■ **WORK REQUIRED**: Using the data beneath this instruction, retype only the lines from the one that contains "Hole Argument Paradox" down to the one that contains "configurations define reality.", both included, exactly as they appear.

■ **INFORMATION PROVIDED**:
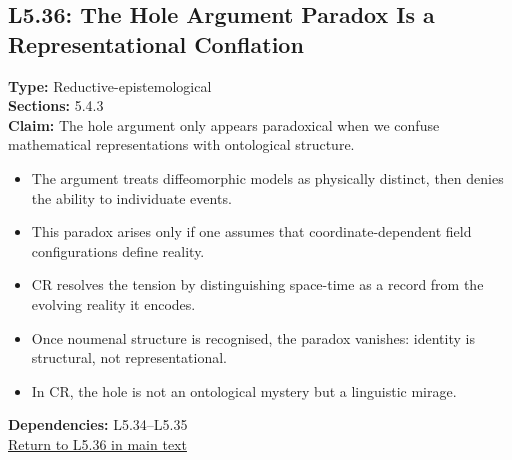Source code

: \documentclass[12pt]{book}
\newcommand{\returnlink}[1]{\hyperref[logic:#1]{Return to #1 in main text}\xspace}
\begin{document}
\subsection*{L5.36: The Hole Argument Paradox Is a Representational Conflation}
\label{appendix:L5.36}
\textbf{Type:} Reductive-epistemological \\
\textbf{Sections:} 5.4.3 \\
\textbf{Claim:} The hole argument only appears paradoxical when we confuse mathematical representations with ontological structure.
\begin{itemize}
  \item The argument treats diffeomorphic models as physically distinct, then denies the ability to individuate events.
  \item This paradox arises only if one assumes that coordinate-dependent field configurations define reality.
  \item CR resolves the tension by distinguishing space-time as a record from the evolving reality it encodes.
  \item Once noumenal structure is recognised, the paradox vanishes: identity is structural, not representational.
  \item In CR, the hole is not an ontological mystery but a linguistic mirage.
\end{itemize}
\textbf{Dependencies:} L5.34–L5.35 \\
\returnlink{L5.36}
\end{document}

■ **RESULT**:
\subsection*{L5.36: The Hole Argument Paradox Is a Representational Conflation}
\label{appendix:L5.36}
\textbf{Type:} Reductive-epistemological \\
\textbf{Sections:} 5.4.3 \\
\textbf{Claim:} The hole argument only appears paradoxical when we confuse mathematical representations with ontological structure.
\begin{itemize}
  \item The argument treats diffeomorphic models as physically distinct, then denies the ability to individuate events.
  \item This paradox arises only if one assumes that coordinate-dependent field configurations define reality.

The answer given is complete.